Come Advisor, non posso che essere d’accordo con quanto affermato da Tito Boeri, il presidente dell’Inps. Infatti, Boeri, ha asserito che nel nostro Paese la priorità oggi deve essere la povertà e questo deve essere un aspetto che deve trovare la sua soluzione prima ancora di pensare ad un aumento generico delle pensioni.
Il tutto è scaturito all’indomani della sentenza della Corte Costituzionale riguardante l’indicizzazione delle pensioni, sentenza che ha visto l’attuale Governo, sulla base delle decisioni di Renzi, applicare tale sentenza secondo un proprio modo di vedere.
Non per nulla, ha deciso di effettuare un rimborso una tantum, solamente per le pensioni valutate medio–basse. Il costo presentato dalla sentenza della Consulta, è di 18 miliardi. Appare perciò più che evidente che, di fronte ad una spesa di una certa rilevanza, il poter andare ad adottare misure effettive e reali per contrastare la povertà diventa sempre più difficile.
E questo sensibile aspetto è stato immediatamente colto dal presidente dell’Inps, il quale in una audizione che si è tenuta presso la Commissione Affari Sociali della Camera, ha espresso a chiare lettere questo pensiero.
Come Advisor e come uomo, il mio pensiero non può che correre a tutti quegli uomini e quelle donne che si trovano nella fascia di età compresa fra i 55 e i 65 anni, che avendo perso il proprio posto di lavoro, si trovano in seria difficoltà nel trovarne uno nuovo.

Il blocco dell’indicizzazione delle pensioni scattato con il Salva Italia e poi bocciato dalla Consulta ha toccato una platea di circa 6 milioni di persone: quelle con un reddito da pensione superiore ai 1.500 euro mensili lordi. Il numero dei pensionati sopra e sotto i 1500 euro al mese secondo il casellario centrale sul sito Inps con dati aggiornati al 2013
Secondo il numero uno dell’Istituto Nazionale della Previdenza Sociale, è di fondamentale importanza andare a impegnare importanti risorse anche per queste persone, che rischiano di far incrementare ancor di più la povertà. È di certo una emergenza sociale che impone radicali e definitive soluzioni.
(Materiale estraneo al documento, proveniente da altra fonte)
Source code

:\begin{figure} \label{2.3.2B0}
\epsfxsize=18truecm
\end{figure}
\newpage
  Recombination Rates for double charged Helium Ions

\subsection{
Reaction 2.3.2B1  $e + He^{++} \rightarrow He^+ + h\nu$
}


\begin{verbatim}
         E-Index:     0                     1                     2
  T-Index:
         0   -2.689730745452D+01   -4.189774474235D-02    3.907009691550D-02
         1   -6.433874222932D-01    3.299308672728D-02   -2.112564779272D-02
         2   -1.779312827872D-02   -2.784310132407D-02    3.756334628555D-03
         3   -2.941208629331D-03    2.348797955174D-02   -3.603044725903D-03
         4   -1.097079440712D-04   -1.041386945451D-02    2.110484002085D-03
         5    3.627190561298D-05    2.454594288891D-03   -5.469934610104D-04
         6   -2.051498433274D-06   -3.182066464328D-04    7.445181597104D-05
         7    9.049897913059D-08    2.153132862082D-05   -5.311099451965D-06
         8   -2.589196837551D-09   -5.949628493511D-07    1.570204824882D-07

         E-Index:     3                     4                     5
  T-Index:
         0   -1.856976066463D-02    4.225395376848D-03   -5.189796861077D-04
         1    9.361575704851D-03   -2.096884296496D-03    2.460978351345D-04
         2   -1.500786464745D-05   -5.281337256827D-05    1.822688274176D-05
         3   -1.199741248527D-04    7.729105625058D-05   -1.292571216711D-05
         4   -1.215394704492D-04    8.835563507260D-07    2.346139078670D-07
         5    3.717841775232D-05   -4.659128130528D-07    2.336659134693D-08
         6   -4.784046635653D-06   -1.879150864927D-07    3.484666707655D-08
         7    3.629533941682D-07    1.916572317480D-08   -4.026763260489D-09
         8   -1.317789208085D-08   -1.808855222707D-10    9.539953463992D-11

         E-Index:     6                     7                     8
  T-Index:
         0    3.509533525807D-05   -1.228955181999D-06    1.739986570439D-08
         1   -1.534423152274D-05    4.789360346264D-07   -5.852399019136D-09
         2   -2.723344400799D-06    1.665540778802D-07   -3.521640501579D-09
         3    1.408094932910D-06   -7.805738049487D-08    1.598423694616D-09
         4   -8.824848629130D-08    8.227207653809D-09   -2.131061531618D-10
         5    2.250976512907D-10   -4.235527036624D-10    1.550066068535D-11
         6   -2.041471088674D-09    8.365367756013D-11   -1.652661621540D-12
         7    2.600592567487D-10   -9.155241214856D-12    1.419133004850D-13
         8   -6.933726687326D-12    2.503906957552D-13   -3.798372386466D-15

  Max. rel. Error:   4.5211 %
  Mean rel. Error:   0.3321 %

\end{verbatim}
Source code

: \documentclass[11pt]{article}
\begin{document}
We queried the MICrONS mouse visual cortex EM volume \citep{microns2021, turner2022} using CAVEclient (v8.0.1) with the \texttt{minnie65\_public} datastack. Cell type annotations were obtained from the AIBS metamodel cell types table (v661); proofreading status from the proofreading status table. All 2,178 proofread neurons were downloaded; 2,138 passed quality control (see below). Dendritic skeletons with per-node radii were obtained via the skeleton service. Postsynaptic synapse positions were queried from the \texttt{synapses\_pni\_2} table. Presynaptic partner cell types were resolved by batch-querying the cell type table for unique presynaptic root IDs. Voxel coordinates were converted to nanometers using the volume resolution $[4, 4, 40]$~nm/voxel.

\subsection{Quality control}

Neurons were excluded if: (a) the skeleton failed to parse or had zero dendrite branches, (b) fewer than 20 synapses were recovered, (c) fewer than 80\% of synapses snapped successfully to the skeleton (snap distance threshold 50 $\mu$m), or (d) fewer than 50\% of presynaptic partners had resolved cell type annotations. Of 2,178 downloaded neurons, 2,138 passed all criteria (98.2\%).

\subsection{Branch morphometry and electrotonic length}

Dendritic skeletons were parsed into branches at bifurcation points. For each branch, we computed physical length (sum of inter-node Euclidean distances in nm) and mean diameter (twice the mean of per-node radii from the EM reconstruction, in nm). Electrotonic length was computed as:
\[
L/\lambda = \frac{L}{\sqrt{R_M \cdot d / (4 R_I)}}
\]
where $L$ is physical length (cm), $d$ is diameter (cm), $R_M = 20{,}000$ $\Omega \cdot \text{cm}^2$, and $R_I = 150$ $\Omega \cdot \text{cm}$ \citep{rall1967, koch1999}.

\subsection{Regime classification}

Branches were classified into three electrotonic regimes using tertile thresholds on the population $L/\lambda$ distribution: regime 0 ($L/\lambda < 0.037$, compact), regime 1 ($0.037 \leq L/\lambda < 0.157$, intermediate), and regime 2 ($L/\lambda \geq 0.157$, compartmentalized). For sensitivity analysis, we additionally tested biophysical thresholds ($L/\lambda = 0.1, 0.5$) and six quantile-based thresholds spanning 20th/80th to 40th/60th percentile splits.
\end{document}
Chi ha quella fascia di età, infatti, deve affrontare un problema di lavoro che è già di se per se molto serio. Ma, per ulteriormente aggravare la già pesante situazione, è anche da registrare le preoccupazioni espresse da parte dell’Unione Europea, a riguardo l’impegno assunto dal Governo italiano nel rispettare quanto è previsto dal programma di stabilità in merito ai target fiscali.
Il nostro Esecutivo, tramite un suo portavoce, si è immediatamente premurato di assicurare il rispetto delle stime economiche concordate.
Il premier Matteo Renzi sta valutando l’ipotesi di modificare la Legge Fornero, introducendo una flessibilità in uscita penalizzata. Certo, al di là delle varie osservazioni che si possono effettuare, quel che è certo è che chi si trova nella fascia di età compresa fra i 55 e i 65 anni ed è senza lavoro, trova molta più difficoltà nel poter rientrare nel mondo del lavoro e forse una soluzione del genere potrebbe andare incontro ad una risoluzione parziale del problema.
Quel che resta ancora oggi insoluto, tuttavia, è il comprendere bene che fine fanno tutti i contributi che ogni lavoratore versa, e perché ogni qualvolta che si parla della pensione sembra quasi che si voglia rubare un qualcosa. Se un lavoratore ha versato per la bellezza di trentacinque anni i suoi contributi, o quanto è riuscito a dare, è davvero così improponibile che si veda corrisposto quanto dato?